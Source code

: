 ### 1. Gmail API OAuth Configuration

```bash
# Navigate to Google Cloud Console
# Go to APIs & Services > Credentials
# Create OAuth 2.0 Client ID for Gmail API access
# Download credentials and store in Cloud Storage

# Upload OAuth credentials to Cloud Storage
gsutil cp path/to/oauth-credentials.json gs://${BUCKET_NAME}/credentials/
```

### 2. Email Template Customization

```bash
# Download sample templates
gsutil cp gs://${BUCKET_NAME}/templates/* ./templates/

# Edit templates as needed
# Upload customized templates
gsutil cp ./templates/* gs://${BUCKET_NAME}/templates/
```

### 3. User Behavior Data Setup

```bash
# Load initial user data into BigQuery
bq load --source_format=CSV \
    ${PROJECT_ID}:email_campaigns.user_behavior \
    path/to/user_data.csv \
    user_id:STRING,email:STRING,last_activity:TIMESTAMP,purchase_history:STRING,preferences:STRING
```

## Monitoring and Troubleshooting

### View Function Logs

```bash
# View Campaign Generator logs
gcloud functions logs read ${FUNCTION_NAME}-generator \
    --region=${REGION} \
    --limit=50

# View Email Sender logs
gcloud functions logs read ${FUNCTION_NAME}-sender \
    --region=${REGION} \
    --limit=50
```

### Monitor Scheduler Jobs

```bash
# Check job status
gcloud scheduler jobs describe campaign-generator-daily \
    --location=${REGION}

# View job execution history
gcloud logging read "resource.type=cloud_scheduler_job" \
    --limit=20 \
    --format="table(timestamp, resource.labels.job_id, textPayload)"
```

────────────────

"read" is the string to look for; please copy every line of the records above where it appears.

gcloud functions logs read ${FUNCTION_NAME}-generator \
gcloud functions logs read ${FUNCTION_NAME}-sender \
gcloud logging read "resource.type=cloud_scheduler_job" \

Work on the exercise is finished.